_WORK REQUIRED_
Each of the entries below is to be written out exactly, and the images skipped.

*** Opening EXTRACTED INFORMATION ***

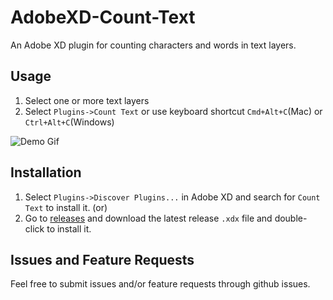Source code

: # AdobeXD-Count-Text
An Adobe XD plugin for counting characters and words in text layers.

## Usage

1. Select one or more text layers
2. Select `Plugins->Count Text` or use keyboard shortcut `Cmd+Alt+C`(Mac) or `Ctrl+Alt+C`(Windows)

![Demo Gif](countTextDemo.gif)

## Installation
1. Select `Plugins->Discover Plugins...` in Adobe XD and search for `Count Text` to install it. (or)
2. Go to [releases](https://github.com/boopeshmahendran/AdobeXD-Count-Text/releases/) and download the latest release `.xdx` file and double-click to install it.

## Issues and Feature Requests

Feel free to submit issues and/or feature requests through github issues.
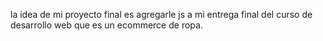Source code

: la idea de mi proyecto final es agregarle js a mi entrega final del curso de desarrollo web que es un ecommerce de ropa.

*** Closing EXTRACTED INFORMATION ***

_ANSWER BELOW_
Source code

: # AdobeXD-Count-Text
An Adobe XD plugin for counting characters and words in text layers.

## Usage

1. Select one or more text layers
2. Select `Plugins->Count Text` or use keyboard shortcut `Cmd+Alt+C`(Mac) or `Ctrl+Alt+C`(Windows)

![Demo Gif](countTextDemo.gif)

## Installation
1. Select `Plugins->Discover Plugins...` in Adobe XD and search for `Count Text` to install it. (or)
2. Go to [releases](https://github.com/boopeshmahendran/AdobeXD-Count-Text/releases/) and download the latest release `.xdx` file and double-click to install it.

## Issues and Feature Requests

Feel free to submit issues and/or feature requests through github issues.
Source code

: la idea de mi proyecto final es agregarle js a mi entrega final del curso de desarrollo web que es un ecommerce de ropa.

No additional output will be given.